Prior to Jubilee, overstatement was, for the most part, the only way Grant Lee Buffalo knew how to get by. When Phillips went out of character and traded his billowy, affected vocal style for a delicate, altimeter-busting falsetto on "Mockingbirds" -- one of many masterful moments on 1994's Mighty Joe Moon -- radio reluctantly embraced the band. But "Mockingbirds" was one of a couple of exceptions on an album that adhered to a slash-and-burn folk-rock design, owing as much to the showiness of glam-era David Bowie and Marc Bolan as it did to the grounded subtleties of Gram Parsons and the Byrds. Ballsy and beautiful, Mighty Joe Moon was a concept album with no clear concept other than its own momentous sense of sweep, its imagery-packed narratives bound to no logical sense of time, logic or space.
But struggling to maintain a near-genius clip can be a draining proposition. And with Jubilee, Phillips proves that he can take a breather -- loosening his solemn expression into an easy, shit-eating grin and, if need be, even sucking a bit of wind. (***)
-- Hobart Rowland
Tricky
Angels with Dirty Faces
Island
Tricky's voice sounds like it's filtered through the cracked speaker of a broken transistor radio. He provides his own static, every other word a distorted rumble from the bottom of his throat. That human attribute defines him as much as the languid groove or the knotted coil of rhythms that snake beneath the melodies. It disturbs and thrills all at once, a hot breeze rustling music that drips with sweat.
And yet, the former Adrian Thawes is not the lone star of his show: Tricky's the name of the band, such as it is, encompassing not only Thawes's guttural roar but also Martina Topley Bird's waifish soul-sister whisper. She's the angelic heartbeat to his demonic growl, and when they tangle, it's a rumble on the dance-floor jungle. Theirs is music made by former lovers for former lovers, the sound of relationships in mid-ruin.

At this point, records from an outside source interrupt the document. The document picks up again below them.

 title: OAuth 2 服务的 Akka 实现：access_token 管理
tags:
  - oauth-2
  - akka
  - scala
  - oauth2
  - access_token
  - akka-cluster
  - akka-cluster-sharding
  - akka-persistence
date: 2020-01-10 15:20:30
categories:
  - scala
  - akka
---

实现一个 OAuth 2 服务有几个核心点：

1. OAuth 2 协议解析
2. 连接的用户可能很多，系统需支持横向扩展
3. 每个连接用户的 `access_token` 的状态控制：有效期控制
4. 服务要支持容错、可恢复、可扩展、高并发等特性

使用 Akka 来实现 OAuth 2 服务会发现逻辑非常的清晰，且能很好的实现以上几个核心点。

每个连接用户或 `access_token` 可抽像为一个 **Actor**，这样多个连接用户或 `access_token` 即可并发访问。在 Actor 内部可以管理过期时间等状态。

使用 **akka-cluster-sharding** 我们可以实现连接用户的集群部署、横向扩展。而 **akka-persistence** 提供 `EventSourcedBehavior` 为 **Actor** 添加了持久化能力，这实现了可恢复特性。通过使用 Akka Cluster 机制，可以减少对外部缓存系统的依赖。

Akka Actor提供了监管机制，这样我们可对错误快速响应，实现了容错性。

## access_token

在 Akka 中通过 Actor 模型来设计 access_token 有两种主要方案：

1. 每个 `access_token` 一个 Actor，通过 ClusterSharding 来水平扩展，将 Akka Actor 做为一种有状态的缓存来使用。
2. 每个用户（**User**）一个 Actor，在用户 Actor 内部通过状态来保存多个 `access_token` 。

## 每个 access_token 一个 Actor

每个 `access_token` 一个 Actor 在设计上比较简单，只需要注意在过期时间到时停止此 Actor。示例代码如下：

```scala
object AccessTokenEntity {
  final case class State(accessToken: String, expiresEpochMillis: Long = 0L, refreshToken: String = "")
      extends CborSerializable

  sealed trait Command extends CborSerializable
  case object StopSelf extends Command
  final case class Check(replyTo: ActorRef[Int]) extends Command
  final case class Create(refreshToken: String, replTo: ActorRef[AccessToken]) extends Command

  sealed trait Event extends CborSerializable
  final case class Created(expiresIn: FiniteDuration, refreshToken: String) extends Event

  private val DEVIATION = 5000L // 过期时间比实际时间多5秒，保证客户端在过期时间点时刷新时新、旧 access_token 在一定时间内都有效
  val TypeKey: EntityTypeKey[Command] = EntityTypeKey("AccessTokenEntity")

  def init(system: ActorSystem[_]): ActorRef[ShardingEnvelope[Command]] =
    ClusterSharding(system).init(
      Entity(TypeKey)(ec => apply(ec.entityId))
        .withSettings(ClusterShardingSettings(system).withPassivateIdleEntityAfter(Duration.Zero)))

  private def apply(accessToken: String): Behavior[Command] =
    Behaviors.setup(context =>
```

Angels is the inevitable follow-up to Pre-Millennium Tension, its vibe restive where Pre-Millennium predecessor Maxinquaye's was festive. It's a release for the cultists who prefer moan-and-drone eccentricity over groove-thang accessibility. It takes its cue from the second cut, "Mellow," a tune so laid-back it all but crawls. "Singing the Blues" is Tricky's most deceptively warm outing to date, Lonnie Johnson recast as a down-in-the-mouth single girl with a shit job and an empty wallet. The song builds from a lone moaning riff into a finely sculpted shuffle. A dozen rhythms move in and out of the track until it sounds like six songs crammed into the framework of one; it's dope-smoke hypnotic, getting so far under your skin it flows like blood.